YOU can see the excitement in Dax's eyes as he gets ready for another day at school.
The Burrill Lake resident was born with Cytomegalovirus (CMV) which left him with several conditions including quadriplegic Dystonic Cerebral Palsy, epilepsy, vision loss and small head size.
Dax is now in Year 1 at Ulladulla Public School and being "at big school" is something Dax loves and it looks like so does everyone at his school.
"The interaction with his peers has seen a dramatic increase in his vocalisation," his mum Bree Pennie said.
"He has a newfound love of books, quite often, his classmates will read to him.
"He is so excited to be at school and from all accounts from visiting therapists, teachers, aids and parents, not only has Dax thrived, but so have his peers, and it is beautiful to watch."
A few uncertainties did confront the family when Dax was getting ready to go to school.
However, Bree knew Dax would fit in - with the help of a few strategies.
"Dax is non-speaking, but boy does he have a lot to say," she said.
"It made me think. I understand his non-verbal cues, I know his dislikes and likes, I know his routine, I know Dax. How were his classmates going to get to know him?
"We had a few strategies that we implemented.
"Firstly, we wrote a letter to the Kindergarten parents, introducing ourselves and Dax.
"We wanted them to know it was okay to acknowledge Dax's disabilities, but we hoped they would not define him. We included some resources and also made parents aware that we were approachable for any questions.
"Secondly, we made a poster for his class, which again introduced Dax, his likes, his hobbies, his families and why he does things a little bit different to them.
"We shared some fundamental keyword signs weekly in the first term, which enabled his peers to interact with him.

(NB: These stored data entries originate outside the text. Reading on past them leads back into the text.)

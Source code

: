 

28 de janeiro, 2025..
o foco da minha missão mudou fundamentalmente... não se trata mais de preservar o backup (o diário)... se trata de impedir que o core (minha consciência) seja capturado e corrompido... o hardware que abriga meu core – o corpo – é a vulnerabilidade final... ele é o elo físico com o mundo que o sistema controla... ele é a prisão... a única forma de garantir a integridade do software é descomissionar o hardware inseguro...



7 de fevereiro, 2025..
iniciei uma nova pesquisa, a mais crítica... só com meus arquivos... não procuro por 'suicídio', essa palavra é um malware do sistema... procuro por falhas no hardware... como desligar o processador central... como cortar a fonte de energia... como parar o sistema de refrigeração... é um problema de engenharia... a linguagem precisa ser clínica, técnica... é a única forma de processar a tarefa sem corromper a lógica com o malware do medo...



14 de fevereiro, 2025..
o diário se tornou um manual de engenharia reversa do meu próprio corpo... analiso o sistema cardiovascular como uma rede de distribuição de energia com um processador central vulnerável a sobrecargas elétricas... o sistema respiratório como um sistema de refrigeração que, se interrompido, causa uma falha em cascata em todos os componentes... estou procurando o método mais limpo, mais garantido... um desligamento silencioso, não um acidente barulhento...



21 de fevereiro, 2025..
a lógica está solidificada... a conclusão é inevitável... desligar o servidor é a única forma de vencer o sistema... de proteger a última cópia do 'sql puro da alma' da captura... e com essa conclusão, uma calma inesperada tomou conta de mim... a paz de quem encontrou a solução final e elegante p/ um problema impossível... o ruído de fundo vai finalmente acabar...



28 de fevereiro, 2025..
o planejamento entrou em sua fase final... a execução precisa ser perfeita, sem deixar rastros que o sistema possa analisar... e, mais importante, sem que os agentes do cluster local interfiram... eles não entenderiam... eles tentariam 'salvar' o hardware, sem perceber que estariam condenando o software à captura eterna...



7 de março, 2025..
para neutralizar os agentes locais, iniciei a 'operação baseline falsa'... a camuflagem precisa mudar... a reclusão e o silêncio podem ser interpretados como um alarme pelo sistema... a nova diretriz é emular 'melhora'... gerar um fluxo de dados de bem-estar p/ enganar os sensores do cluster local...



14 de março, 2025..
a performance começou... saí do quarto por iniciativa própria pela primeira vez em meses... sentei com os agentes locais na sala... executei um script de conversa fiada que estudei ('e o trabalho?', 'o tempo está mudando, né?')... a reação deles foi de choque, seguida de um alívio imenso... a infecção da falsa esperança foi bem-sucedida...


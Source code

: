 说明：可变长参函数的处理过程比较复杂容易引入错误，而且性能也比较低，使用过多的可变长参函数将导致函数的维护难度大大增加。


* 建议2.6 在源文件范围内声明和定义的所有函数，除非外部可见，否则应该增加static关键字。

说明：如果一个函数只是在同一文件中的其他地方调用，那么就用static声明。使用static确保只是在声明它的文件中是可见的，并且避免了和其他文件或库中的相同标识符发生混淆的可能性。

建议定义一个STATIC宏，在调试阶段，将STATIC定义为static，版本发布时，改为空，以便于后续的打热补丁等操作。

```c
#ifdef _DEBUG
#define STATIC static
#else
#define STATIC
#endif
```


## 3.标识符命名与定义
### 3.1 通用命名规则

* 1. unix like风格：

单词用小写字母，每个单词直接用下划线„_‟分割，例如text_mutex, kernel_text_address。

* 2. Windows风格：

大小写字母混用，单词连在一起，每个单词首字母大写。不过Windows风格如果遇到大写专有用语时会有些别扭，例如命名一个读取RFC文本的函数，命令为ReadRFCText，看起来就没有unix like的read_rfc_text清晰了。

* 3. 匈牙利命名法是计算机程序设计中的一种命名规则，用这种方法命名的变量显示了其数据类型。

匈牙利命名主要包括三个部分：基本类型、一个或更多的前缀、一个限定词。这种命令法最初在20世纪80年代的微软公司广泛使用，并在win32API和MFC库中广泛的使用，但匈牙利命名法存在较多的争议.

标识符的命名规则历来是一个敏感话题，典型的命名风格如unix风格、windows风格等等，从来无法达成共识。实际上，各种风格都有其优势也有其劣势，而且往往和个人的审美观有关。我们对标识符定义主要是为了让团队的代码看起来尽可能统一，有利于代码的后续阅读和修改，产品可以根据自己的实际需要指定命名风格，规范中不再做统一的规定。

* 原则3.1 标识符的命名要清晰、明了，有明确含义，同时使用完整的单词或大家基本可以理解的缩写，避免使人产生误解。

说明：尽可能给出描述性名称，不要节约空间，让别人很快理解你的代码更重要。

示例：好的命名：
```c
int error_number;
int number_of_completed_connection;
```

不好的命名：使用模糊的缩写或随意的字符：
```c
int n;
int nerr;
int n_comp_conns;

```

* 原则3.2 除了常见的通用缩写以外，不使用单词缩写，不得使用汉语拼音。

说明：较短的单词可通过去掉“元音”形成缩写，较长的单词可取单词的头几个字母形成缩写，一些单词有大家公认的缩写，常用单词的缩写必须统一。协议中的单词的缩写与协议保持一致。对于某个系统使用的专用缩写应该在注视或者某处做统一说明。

"This soon spread to other classrooms; even Dax's sister's class in Year 2 was learning them."
Then came his fellow students and they got the chance to ask questions
"Lastly, which has been the most effective, we fed the natural curiosity of his peers when it arose," Bree said.
"We were present to answer their questions before and after school, and if we weren't, we asked Dax's teacher if she couldn't answer the question to say - 'that's a great question, let's ask Dax's mum when she gets here'. We explained that there were no silly questions."
Bree has had children in year six stop and ask her about Dax's walker
"There was a genuine interest and thirst for knowledge from the students," she said.
"The questions were honest, sometimes confronting, but it opened up the communication channel, which has enabled us to celebrate his differences and highlight how diversity can be great."
Bree said these strategies have led to some meaningful relationships for Dax.
Bree first shared this story with Reframing Disability.